ロシア大使館でロシア語の翻訳証明を出してもらえるというのは知っていますが、アポスティーユを出してくれるという話は聞いたことがありません。ロシア大使館の領事部のWebを調べてみたところ、私的な文章に関しては、それがロシア国内の業務に使われることが明確ならば文書証明をしてくれるという説明がありました。しかし、卒業証明書のような一般目的の書類の場合は文書証明はしないとはっきり書かれています。
再度ウラル連邦大学の担当者に確認したところ、どうやら向こうも甚だしく勘違いしているようで、今度は日本の外務省でアポスティーユをもらってこいと言ってきました。しかし、週末を挟んで残り5日間しかないのですから外務省で手続きをするのは不可能です。(ウラル連邦大学も、日本人の専任教員を初めて受け入れるとのことなので事務手続きに慣れてないのは仕方ありません。)
しかし、これまでのロシアでの就労に関する煩雑な手続きの数々を見るにつけ、日本の外務省のアポスティーユだけでほんとうに大丈夫なのかと疑心暗鬼になってきます。ここは絶対に後で問題が起きないように完璧な証明をとる必要があります。おそらく、日本の外務省、ロシア大使館両方のスタンプが証明書に押された状態にするのがベストでしょう。それには以下の3つの作業をする必要があります。
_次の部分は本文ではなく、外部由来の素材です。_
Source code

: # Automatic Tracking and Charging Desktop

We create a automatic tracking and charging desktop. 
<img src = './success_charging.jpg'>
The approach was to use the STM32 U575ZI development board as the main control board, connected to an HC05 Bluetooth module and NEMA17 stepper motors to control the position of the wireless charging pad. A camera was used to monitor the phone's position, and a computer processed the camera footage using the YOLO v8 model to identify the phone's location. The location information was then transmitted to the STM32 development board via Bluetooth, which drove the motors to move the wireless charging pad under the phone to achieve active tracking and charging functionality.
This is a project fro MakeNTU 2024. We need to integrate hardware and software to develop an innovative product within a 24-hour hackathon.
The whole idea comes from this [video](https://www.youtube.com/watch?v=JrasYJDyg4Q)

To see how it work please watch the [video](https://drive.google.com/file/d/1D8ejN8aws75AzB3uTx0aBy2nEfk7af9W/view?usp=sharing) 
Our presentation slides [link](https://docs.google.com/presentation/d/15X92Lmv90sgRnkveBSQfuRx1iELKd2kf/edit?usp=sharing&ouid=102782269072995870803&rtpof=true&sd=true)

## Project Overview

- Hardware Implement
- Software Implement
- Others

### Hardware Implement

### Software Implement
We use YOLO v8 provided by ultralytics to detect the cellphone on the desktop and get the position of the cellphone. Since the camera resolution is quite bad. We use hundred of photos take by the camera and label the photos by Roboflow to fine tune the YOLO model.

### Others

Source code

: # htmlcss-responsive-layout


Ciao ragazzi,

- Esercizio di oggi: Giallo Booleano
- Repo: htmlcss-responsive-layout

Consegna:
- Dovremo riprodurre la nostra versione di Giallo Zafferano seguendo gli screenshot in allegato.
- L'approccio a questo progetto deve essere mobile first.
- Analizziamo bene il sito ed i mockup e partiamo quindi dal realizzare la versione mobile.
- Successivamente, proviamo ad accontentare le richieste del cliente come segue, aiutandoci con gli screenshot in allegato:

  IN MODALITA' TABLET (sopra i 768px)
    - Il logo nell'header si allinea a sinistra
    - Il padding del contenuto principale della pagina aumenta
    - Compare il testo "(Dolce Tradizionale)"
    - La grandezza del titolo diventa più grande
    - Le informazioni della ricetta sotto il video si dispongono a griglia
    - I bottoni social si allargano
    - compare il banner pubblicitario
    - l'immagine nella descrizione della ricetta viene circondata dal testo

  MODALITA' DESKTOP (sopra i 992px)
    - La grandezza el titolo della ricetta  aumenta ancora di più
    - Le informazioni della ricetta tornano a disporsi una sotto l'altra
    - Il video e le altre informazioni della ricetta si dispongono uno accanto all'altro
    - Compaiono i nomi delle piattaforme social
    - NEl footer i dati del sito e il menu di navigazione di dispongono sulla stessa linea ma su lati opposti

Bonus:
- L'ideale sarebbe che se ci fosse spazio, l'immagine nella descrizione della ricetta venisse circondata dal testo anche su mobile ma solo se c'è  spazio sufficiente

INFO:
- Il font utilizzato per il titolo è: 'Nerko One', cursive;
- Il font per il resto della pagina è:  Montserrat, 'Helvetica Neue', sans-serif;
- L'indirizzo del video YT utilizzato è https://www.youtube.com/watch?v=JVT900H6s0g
(1)日本の外務省で卒業証明書、成績証明書の公印証明をもらう。
(2) 卒業証明書、成績証明書をロシア語に翻訳する。
(3)ロシア語に翻訳された卒業証明書、成績証明書に対してロシア大使館で翻訳証明をもらう。
しかし、問題はこれをひと通りやるには3ー4週間ほどかかることです。出発は三日後なのでもう自分でやる時間がありません(時間があってもロシア語の翻訳は自分ではできません)。そこで、以前、戸籍謄本のロシア語翻訳をしていただいた新井翻訳さんに、上記の作業の代行および、出来上がった書類のロシアへの発送ができるか問い合わせててみました。
新井翻訳さんは以前もそうでしたが非常に迅速に回答をくれるので助かります。もちろん返事はOKで、料金は大使館での手数料を除いて9万円とのことでした。(念のため女房の卒業証明書と成績証明書の証明もお願いしたので、申請代行および翻訳を依頼した書類は10点です。)
若干値段は高いですが背に腹はかえられません。Nostrificationがなければ、いつまでも研究員資格での滞在となりいつまでも教授職の給料がもらえません。それを考えると9万円の投資は安いものです。
新井翻訳さんによると、10月末頃までにロシアで証明済みの書類が受け取れるようです。とりあえず、ちょっと安心しました。一時は渡航時期をまた遅らせなくてはいけないかと思いましたが、予定通り出発することができそうです。新井翻訳さんありがとう。